By Christopher Robin Negelein
This has always been a firm belief of mine that good games create a sort of language. A language of tools, perhaps, but then again we are tool inventing/using species. Until now, my go to example was both Magic and Seven Wonders. Seven Wonders because they use a variety of icons that can make basic sentences; Make one gold trades with left neighbor or Choose one free resource from list. Where as my example for Magic was how 68 year old bridge player could be mystified at the concept that the cards themselves could have rules on them and just how you set them on the table (tapping) meant something.
But I was reminded of that yesterday because I came up with a new little dice system that I don't think has been used before. You use two different colored d6s and read the rolls with one color in the tens place and the other in ones place. So 1,1 isn't two but an 11 and 6,6 (as pictured above) is not 12 but a 66 .
I could have made that simpler by saying, "read the dice as percentile dice" or even d6% but I discovered there was a whole context missing from that.
See, I don't regularly play/run regular d10% games so it never occurred to me how they play out, more specifically that they are roll under systems. If you have a skill that's 64% then you roll below your skill to be successful. This leads to a whole bunch of mechanics that are fairly intuitive, especially if you make them opposed rolls. In a fight or contest? Roll below your skill but higher than your opponent. Want graduated successes or failures, How much of a factor is your roll compared to your success.
But with my "d6%" system, I had already assumed the set up would be to match or exceed a difficulty number. So to say I was surprised by the hour a friend and I wasted trying to understand each other was a understatement.
For the math savvy, or just the very observant, you have probably already noticed a "flaw" in my system. The dice can't express certain numbers like 17,18, 19 or 20. But we pick everything back up at the number 21.*
That's another bit of gaming expectations (or language?). Or dice systems aren't supposed to have obvious holes in them or they way they work. First edition Storyteller dice pools system was infamous for this since ones canceled out successes and further ones could doom you further, which meant that highly skilled characters with buckets of dice were as likely to drastically fail at something they were supposed be legendary good at.
But this is where the game designer part comes in. What if these sets of null numbers are turned into a feature? The player gets a bonus when their successful result ends in a 7,8,9, or 0. (And right there, that sentence has a whole bunch of gaming language and expectations going on.) What sort of bonus. Another friend asked me, "Mechanical or Narrative?" And I knew he was asking if I planed to fill those bonuses with additional in-game benefits (such as critical success, extra damage, etc.) or narrative springboards (serendipity, advantage, edge, triumph.) So gamer language again.
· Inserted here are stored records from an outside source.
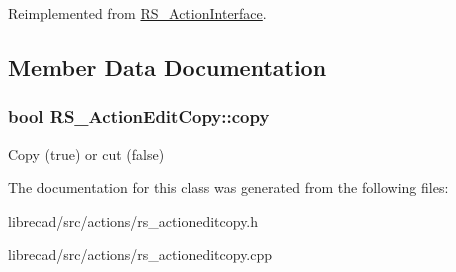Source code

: Reimplemented from \hyperlink{classRS__ActionInterface_a25ec66468e5b09483afccd2358877361}{R\-S\-\_\-\-Action\-Interface}.



\subsection{Member Data Documentation}
\hypertarget{classRS__ActionEditCopy_a7f5523b31820f2ed72a3570a5cedad98}{
\subsubsection[{copy}]{\setlength{\rightskip}{0pt plus 5cm}bool R\-S\-\_\-\-Action\-Edit\-Copy\-::copy\hspace{0.3cm}{\ttfamily [protected]}}}\label{classRS__ActionEditCopy_a7f5523b31820f2ed72a3570a5cedad98}
Copy (true) or cut (false) 

The documentation for this class was generated from the following files\-:\begin{DoxyCompactItemize}
\item 
librecad/src/actions/rs\-\_\-actioneditcopy.\-h\item 
librecad/src/actions/rs\-\_\-actioneditcopy.\-cpp\end{DoxyCompactItemize}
It also made me realize that to some extent, narrative and mechanical game could be more interchangeable than I previously thought.
I've already be thinking not only of the selling point of the null states as mechanic but how it could fit into world building. Does reaching a null number mean your character has accessed energies from another dimension? Have they gone out of phase or slipped between the cracks of our natural world to someplace just out the peripheral view?
Overall, I now see that just trying to express this game is going to be threading a needle of gamer language and exceptions, but we will see. I'm jazzed to see what may come next.** How about you?
*In fact, the only way to reach those "null" numbers is by having a bonus or modifier, which is nice. Unskilled character may still get lucky, but they will never get that extra zing a skilled character has. I like it.
**I'm not calling it now, but doing the same system for the d8 would lead to a more gritty system where the same bonus numbers would be mean less not only the number spread is bigger, the overall total of null numbers is smaller.
Go, Ganza! Go.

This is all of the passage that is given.